Lauren Kaye

When Penguin 2.0 was uncaged in late May 2013, Brafton reported it was expected to impact 2.3 percent of all English search queries. A recent survey from the Search Engine Roundtable took a pulse on the algorithm’s impact a few months down the road and found that more than half of respondents feel their search rankings were impacted by Penguin’s ire and only 7 percent think they’ve made a full recovery since.

They survey’s findings suggest marketers are still making SEO mistakes and their branded content is ranking poorly as a result. Because Penguin targeted sites with spammy backlink profiles, marketers who suspect their domains have been hit must take a microscope to their inbound links. This might require that SEOs directly contact webmasters from offending sites or use Google’s Disavow tool to eliminate those references.

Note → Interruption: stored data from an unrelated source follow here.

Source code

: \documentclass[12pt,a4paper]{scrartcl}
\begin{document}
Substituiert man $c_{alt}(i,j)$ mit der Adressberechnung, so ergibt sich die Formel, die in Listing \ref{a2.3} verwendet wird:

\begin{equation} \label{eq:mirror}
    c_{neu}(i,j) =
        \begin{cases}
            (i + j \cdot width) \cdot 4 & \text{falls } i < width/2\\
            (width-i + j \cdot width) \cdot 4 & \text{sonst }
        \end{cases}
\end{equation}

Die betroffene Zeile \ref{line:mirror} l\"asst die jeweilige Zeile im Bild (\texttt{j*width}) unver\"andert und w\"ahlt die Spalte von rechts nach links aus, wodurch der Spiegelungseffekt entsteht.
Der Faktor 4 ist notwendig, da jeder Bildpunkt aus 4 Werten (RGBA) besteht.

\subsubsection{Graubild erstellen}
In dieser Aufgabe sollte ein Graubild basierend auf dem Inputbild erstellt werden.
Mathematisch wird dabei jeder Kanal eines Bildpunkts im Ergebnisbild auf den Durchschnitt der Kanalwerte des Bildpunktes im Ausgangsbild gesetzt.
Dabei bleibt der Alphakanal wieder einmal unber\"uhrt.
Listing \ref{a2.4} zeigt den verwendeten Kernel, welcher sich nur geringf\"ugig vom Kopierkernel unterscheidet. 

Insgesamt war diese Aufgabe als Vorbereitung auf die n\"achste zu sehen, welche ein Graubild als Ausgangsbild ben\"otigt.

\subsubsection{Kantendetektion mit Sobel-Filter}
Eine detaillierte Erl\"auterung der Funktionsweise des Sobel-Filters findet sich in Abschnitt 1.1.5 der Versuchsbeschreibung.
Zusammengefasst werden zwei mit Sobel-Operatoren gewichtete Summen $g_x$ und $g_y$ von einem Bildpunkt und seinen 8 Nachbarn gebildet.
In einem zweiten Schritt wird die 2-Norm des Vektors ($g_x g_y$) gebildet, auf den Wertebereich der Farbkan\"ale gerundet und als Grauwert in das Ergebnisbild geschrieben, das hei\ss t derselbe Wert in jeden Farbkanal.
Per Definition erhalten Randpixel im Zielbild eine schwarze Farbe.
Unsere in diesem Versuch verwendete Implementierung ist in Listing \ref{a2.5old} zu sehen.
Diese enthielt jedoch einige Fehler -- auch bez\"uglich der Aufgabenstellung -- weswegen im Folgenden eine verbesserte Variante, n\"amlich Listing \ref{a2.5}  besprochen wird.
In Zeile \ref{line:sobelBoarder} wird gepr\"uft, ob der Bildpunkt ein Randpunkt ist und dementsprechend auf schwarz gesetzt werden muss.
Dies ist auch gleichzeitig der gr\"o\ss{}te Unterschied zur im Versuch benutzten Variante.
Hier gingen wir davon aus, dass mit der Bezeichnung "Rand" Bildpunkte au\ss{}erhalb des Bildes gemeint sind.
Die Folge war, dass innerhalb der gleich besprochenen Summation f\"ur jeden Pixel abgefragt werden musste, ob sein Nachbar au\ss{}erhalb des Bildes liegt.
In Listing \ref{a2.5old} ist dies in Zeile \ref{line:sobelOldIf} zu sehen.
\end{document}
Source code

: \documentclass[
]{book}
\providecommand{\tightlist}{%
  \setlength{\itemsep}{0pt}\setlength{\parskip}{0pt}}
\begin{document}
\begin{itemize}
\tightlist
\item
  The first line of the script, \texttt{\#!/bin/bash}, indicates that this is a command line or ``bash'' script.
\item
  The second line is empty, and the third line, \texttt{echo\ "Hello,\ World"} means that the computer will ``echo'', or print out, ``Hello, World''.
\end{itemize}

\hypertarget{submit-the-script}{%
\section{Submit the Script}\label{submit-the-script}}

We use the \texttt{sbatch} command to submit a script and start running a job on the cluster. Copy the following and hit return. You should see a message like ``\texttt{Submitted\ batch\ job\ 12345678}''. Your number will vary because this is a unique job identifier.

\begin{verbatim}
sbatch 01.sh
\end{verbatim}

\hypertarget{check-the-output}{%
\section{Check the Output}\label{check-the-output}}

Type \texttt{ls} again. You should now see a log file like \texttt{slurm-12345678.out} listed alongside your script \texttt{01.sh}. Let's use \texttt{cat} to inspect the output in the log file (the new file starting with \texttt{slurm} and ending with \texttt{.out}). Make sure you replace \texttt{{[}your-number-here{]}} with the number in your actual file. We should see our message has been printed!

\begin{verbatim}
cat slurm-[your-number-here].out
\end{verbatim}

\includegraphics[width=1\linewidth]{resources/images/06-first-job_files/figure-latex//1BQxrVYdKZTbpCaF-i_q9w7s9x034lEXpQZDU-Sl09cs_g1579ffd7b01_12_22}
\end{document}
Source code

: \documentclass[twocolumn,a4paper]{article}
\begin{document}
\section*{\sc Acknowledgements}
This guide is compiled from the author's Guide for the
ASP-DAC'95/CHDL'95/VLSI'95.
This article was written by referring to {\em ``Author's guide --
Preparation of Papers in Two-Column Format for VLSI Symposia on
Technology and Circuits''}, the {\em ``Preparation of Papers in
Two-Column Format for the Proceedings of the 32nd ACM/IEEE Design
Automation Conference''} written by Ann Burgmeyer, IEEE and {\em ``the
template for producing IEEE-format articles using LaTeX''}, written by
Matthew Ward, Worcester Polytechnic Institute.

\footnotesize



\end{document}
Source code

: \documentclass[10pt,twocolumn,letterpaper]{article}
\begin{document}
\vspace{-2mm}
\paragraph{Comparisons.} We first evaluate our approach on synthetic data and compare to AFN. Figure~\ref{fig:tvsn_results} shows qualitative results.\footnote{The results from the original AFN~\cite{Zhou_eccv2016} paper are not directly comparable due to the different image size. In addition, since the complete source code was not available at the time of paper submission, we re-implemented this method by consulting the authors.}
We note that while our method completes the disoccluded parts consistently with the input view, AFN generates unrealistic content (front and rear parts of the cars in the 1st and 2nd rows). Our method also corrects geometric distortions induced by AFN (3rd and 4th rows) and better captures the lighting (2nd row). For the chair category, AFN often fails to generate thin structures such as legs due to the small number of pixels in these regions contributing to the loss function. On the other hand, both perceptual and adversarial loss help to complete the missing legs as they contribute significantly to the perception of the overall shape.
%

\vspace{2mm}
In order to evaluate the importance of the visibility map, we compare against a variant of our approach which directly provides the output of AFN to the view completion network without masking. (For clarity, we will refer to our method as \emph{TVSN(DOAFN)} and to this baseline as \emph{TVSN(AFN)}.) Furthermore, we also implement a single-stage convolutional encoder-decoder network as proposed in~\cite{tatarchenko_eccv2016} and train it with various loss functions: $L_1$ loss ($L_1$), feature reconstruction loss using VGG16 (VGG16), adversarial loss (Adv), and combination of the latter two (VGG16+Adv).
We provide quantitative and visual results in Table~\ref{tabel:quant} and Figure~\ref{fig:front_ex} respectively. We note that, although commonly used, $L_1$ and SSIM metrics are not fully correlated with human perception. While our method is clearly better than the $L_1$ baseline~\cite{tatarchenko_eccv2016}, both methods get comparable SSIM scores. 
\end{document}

When marketers clean house to ensure their SEO strategies don’t include any practices considered black hat, it might also be time to tune-up their content marketing Cutts has said (repeatedly!) that marketers must focus less on links and more on the information they provide for SEO. He’s also hinted that Google is paying more attention to social identity. Authorship is gaining weight in the search engine marketing world as a way to increase search clicks.

Google has also been giving more airtime to Authorship lately. Last month, the leading search engine provided answers to frequently asked questions and announced that Authorship markup is something considered when ranking news content for the in-depth section of SERPs. To help marketers understand why Authorship is important (and could become even more important moving forward), Brafton created a resource that explains how this markup came to fruition and how authors can start getting credit for their content right away.